Les entreprises doivent inventer de nouvelles façons de travailler, plus humaines, basées sur la confiance mutuelle. C’est pourquoi la culture managériale doit évoluer afin de répondre aux nouvelles attentes des jeunes collaborateurs, parmi lesquelles figure notamment la prise en compte de leurs besoins émotionnels.

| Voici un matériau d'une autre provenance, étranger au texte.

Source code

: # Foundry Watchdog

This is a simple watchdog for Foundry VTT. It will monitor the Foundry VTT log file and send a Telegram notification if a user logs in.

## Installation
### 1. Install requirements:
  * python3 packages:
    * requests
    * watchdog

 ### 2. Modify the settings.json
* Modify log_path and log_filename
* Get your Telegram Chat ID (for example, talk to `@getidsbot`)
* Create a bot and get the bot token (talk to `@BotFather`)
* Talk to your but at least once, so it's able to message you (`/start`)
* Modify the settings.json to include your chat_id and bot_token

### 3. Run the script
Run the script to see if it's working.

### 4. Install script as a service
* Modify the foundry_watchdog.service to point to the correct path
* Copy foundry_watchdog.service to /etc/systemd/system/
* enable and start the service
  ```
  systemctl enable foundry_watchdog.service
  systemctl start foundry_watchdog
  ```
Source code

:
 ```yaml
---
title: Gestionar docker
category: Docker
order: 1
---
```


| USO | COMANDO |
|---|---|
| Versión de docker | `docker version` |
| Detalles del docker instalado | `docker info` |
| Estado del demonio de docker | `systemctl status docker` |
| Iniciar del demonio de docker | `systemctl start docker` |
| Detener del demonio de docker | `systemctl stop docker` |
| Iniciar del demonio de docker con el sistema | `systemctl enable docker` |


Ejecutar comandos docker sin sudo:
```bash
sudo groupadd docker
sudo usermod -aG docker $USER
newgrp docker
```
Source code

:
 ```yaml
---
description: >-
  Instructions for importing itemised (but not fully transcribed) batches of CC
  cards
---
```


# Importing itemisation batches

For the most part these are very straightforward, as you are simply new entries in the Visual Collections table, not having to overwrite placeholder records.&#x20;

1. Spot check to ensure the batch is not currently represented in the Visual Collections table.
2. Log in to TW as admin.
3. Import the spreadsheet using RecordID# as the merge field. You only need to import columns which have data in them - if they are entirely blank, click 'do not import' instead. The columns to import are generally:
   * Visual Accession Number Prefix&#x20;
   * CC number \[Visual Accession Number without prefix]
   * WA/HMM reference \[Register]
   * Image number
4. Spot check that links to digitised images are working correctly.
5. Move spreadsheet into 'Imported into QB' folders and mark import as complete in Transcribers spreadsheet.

Ces derniers rassemblent tous les affects qu’un collaborateur peut ressentir : la confiance, l’empathie, l’étonnement mais aussi le doute, la frustration ou la perte de sens.

Ainsi, les besoins émotionnels doivent être pris en considération par les dirigeants, les responsables des ressources humaines et les managers. […]

En partenariat avec l’association « À Compétence égale », j’ai réalisé une enquête intitulée « L’accès à l’emploi et les juniors » auprès de 790 jeunes, âgés de 18 à 30 ans. Les résultats montrent que 50 % des managers et 48 % des juniors placent la capacité à travailler en équipe et le sens des responsabilités en priorité dans leurs attentes respectives. Le manager n’est plus perçu comme l’expert de son métier, mais plutôt comme un leader inspirant, un « manager coach », doté des compétences de savoir-être suivantes : la confiance, l’écoute empathique, l’esprit critique, la pédagogie, l’esprit constructif, le respect.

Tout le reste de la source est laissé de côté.